I am having a very difficult time deciding whether to go through with the C++ port of upb or to stay in C.

I’ve ported about one third of upb to C++, on a branch, to see how it would turn out. It was a ton of work. Here are my current observations:

• The C++ is cleaner, more readable, less error-prone code. It’s just a fact. Compare for yourself (C: upb_def.h, upb_def.c; C++: upb_def.h, upb_def.cc). This is due to numerous factors:
  • type-safe containers means fewer casts.
  • “public” and “private” keywords make it easy to separate the private parts of your interface, without having to specify in comments which is which.
  • namespaces and class scope mean that I don’t have to write out my identifiers like upb_fielddef_dothis(), I can just write DoThis().
  • real inheritance and member classes mean I don’t have to explicitly call all the right constructors/destructors, or write explicit casts for upcasts
  • destructors that are guaranteed to run on scope exit mean I can use RAII patterns like mutexes that automatically unlock when the scope is exited
• The source got shorter; the portion I ported went from 1483 lines to 1133, or a ~30% reduction.
• The binary got a LOT bigger. I had one function get literally 5x as big. I haven’t figured out why this happened yet. I used templates to make the table generic, but I was extremely careful to make sure that the template only generated a small amount of code — basically just the hash lookup routine, which is small (note: the hash function for strings was not templated or inlined). But another issue is that the C++ compiler appears to emit multiple copies of the same function in the same object file! For example, I found some virtual destructors emitted literally three times in the same file. Why is this?
• I just heard back from a security guru from the Google security team, who said that C is often easier to audit than C++ because it’s easier to figure out what is actually going on, without having to dig through layers of abstraction. This surprised me (maybe it shouldn’t have, since Sam Quigley said the same thing in a comment on my last entry), but I was also a little bit relieved.

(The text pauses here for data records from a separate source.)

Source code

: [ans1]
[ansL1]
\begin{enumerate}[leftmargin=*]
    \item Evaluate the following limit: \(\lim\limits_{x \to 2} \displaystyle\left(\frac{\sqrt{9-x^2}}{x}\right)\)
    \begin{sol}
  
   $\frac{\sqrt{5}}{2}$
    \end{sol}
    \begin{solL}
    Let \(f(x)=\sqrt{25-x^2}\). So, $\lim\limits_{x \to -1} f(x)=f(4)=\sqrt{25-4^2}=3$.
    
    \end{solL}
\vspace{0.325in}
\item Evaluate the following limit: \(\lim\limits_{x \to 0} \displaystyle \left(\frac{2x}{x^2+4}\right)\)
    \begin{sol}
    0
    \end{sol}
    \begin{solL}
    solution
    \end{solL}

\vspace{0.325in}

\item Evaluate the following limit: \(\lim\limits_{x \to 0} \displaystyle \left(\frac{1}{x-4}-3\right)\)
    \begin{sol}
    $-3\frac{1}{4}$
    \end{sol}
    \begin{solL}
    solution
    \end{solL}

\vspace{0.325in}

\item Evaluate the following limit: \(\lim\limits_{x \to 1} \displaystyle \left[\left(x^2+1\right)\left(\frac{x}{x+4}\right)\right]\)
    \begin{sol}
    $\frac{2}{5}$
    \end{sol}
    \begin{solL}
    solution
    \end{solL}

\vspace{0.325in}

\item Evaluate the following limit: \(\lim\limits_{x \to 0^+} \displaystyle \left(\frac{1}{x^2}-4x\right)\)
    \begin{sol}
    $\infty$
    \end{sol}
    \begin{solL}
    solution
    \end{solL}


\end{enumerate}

I’m leaning towards sticking with C, for the following reasons:

• C++ compilers aren’t very good at keeping things small, even when you are juducious with your use of templates.
• C++ compilers are much more complicated that C compilers, and therefore not as ubiquitous or as easy to trust generally.
• C isn’t harder to audit for security than C++, and may actually be easier.

I’ll try to take some of the lessons I learned from my partial C++ port to make the C more readable.

This summer my friends Ben and Mike gave me grief about never releasing anything. Their criticism is definitely valid to some degree. I’ve been working on Gazelle for about two years now, and upb for almost one. Gazelle has had four releases in that time, but they have mostly focused on moving Gazelle to where I think it ought to be, as opposed to releasing something hacky that people can actually use now. There is a class of problems that Gazelle is useful for now, but it is pretty small in comparison to the amount of work I’ve put in.

I haven’t released upb at all yet, and my last message indicating I’m thinking of porting it to C++ will probably make skeptical readers think I’m moving farther away from a release rather than closer to one.

Since I agree that my progress doesn’t look too promising to someone observing from the outside, let me say where I think these projects currently are, where they’re going, and when they’re likely to release.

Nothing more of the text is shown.